■ What you will do
Which lines of the entries contain the string "maxwidth"? Copy each of them.

■ Input material
++++

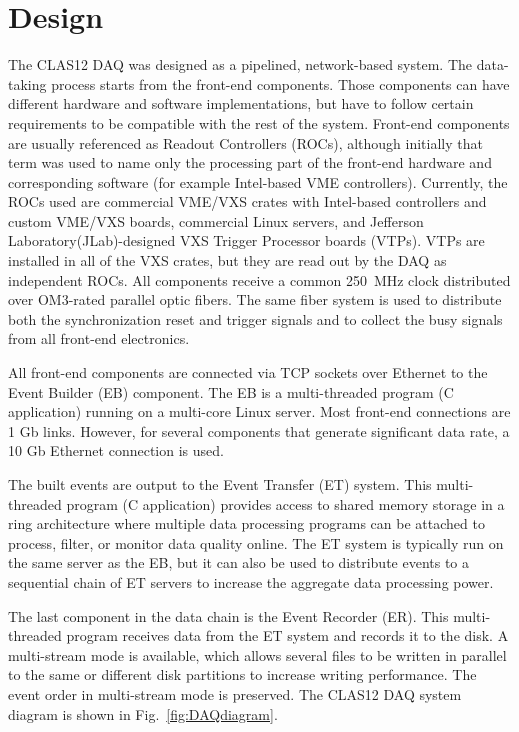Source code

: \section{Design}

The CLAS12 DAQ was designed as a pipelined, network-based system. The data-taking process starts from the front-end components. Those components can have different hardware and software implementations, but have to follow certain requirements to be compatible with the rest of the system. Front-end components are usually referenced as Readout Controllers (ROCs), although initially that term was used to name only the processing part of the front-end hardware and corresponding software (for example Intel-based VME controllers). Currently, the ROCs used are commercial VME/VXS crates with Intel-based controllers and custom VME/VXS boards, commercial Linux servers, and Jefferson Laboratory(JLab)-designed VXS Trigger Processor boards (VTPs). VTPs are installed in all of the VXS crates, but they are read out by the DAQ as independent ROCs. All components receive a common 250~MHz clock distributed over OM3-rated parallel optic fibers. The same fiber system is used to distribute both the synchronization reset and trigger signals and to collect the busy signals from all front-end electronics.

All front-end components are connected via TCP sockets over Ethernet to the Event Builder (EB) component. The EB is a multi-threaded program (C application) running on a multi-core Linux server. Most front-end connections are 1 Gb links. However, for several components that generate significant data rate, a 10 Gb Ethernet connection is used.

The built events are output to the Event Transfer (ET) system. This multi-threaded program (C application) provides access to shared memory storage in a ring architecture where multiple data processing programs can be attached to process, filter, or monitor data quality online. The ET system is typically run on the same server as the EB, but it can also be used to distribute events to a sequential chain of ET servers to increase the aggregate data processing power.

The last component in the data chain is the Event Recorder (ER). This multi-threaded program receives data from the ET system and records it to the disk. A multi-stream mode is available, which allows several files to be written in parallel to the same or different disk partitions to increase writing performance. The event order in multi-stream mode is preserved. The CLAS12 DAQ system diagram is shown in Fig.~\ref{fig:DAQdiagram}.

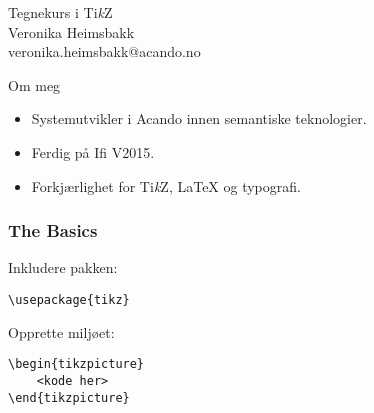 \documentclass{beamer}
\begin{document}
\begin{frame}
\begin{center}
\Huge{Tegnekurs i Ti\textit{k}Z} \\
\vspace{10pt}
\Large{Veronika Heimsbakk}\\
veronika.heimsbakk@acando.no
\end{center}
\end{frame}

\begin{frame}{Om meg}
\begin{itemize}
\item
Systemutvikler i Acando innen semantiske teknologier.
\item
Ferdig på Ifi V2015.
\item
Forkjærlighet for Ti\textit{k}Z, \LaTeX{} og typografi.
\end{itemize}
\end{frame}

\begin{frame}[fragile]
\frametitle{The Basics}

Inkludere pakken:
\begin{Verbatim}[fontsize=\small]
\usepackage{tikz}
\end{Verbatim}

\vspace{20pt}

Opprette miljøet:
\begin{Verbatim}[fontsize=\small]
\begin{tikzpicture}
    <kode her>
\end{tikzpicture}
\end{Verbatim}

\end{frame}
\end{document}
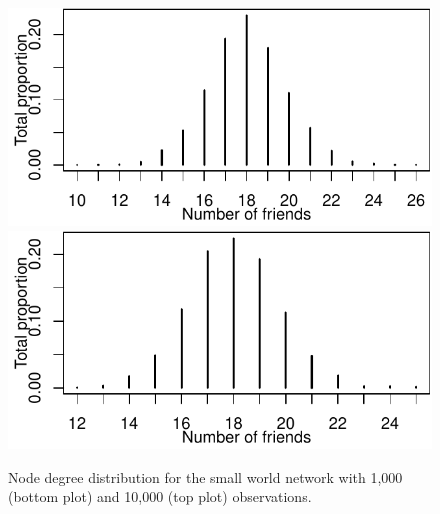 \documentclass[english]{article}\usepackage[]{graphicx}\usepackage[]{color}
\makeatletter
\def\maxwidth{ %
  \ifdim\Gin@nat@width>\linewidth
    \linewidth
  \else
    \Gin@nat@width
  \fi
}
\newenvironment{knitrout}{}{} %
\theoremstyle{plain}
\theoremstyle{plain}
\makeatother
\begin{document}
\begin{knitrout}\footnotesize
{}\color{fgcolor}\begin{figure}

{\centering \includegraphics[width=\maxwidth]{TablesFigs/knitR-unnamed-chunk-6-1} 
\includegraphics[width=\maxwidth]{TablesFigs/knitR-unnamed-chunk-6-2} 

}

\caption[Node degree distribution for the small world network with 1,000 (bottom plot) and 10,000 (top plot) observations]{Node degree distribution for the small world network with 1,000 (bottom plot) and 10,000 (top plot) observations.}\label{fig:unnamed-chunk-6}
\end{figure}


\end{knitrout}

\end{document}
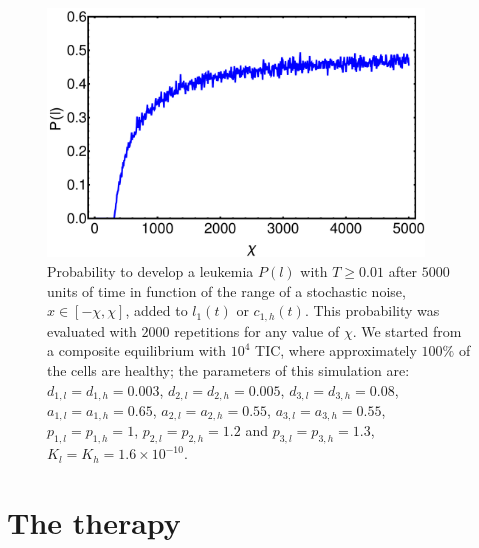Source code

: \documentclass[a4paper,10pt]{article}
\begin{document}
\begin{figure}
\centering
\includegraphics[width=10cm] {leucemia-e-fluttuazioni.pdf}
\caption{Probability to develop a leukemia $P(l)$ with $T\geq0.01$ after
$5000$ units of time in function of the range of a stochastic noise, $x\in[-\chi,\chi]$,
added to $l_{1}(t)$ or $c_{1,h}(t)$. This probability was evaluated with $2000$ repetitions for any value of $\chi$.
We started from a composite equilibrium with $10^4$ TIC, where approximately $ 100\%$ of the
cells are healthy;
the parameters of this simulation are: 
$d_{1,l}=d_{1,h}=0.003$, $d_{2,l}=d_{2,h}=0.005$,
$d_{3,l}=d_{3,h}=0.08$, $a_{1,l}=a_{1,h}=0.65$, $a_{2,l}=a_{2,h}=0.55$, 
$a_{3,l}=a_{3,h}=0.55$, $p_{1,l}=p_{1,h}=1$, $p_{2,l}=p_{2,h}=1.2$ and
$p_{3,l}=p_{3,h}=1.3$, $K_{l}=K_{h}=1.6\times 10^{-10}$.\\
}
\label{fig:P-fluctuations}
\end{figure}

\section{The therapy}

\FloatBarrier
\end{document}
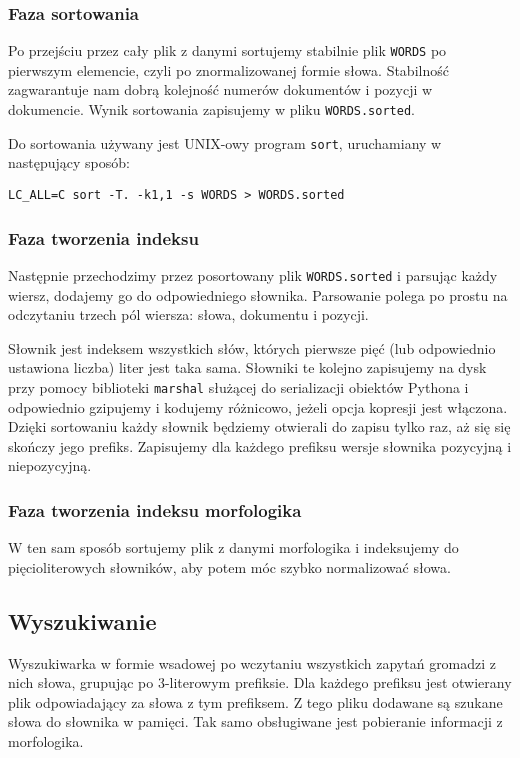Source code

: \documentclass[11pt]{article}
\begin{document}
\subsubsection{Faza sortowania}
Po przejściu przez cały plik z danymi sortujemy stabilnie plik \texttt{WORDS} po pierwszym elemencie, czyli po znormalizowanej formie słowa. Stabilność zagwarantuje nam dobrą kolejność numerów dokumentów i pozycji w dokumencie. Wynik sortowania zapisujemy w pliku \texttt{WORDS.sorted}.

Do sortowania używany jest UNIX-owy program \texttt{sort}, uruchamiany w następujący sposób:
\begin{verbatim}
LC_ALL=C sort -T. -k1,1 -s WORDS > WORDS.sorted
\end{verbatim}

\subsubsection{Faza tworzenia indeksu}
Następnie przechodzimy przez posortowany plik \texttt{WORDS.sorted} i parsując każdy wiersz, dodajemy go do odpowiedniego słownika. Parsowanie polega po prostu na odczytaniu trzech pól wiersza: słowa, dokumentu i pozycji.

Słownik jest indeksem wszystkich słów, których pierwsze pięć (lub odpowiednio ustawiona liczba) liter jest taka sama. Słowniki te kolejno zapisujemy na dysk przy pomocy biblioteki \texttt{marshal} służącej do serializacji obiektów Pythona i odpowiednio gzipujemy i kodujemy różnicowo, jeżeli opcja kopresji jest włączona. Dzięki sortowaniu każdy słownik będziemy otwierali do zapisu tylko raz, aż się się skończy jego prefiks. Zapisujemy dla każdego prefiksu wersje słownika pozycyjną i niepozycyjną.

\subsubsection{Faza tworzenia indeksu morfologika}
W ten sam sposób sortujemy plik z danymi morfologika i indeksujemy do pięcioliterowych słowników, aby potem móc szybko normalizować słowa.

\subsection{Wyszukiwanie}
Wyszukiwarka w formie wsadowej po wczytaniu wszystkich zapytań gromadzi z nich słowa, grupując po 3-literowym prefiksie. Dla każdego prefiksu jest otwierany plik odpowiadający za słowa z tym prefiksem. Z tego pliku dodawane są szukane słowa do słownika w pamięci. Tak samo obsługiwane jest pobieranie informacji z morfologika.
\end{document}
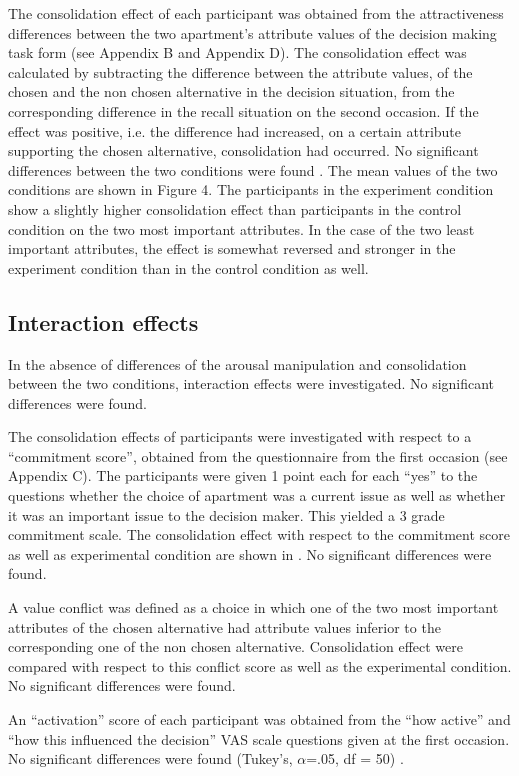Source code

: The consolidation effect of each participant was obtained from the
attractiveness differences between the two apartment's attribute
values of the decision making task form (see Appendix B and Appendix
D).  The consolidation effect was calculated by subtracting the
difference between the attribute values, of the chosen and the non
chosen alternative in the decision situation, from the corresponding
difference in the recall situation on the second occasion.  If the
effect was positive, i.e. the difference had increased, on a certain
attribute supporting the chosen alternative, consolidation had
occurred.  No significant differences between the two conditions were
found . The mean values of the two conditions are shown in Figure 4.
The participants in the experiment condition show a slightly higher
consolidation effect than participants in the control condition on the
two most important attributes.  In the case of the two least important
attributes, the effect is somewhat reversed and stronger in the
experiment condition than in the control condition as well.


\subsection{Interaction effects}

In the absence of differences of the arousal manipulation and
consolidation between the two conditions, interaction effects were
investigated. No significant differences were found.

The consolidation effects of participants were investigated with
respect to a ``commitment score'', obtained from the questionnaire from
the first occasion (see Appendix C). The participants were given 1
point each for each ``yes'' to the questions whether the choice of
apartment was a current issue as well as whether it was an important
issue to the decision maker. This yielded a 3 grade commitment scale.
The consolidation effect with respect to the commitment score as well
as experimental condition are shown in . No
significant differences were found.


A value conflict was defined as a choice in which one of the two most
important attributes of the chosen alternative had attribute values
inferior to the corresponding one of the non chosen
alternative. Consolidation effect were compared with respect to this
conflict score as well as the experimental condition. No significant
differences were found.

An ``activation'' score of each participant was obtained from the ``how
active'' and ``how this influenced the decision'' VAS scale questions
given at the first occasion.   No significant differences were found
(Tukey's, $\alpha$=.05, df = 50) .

++++

■ The completed task
\def\maxwidth{ %
{\centering \includegraphics[width=\maxwidth]{TablesFigs/knitR-unnamed-chunk-6-1} 
\includegraphics[width=\maxwidth]{TablesFigs/knitR-unnamed-chunk-6-2} 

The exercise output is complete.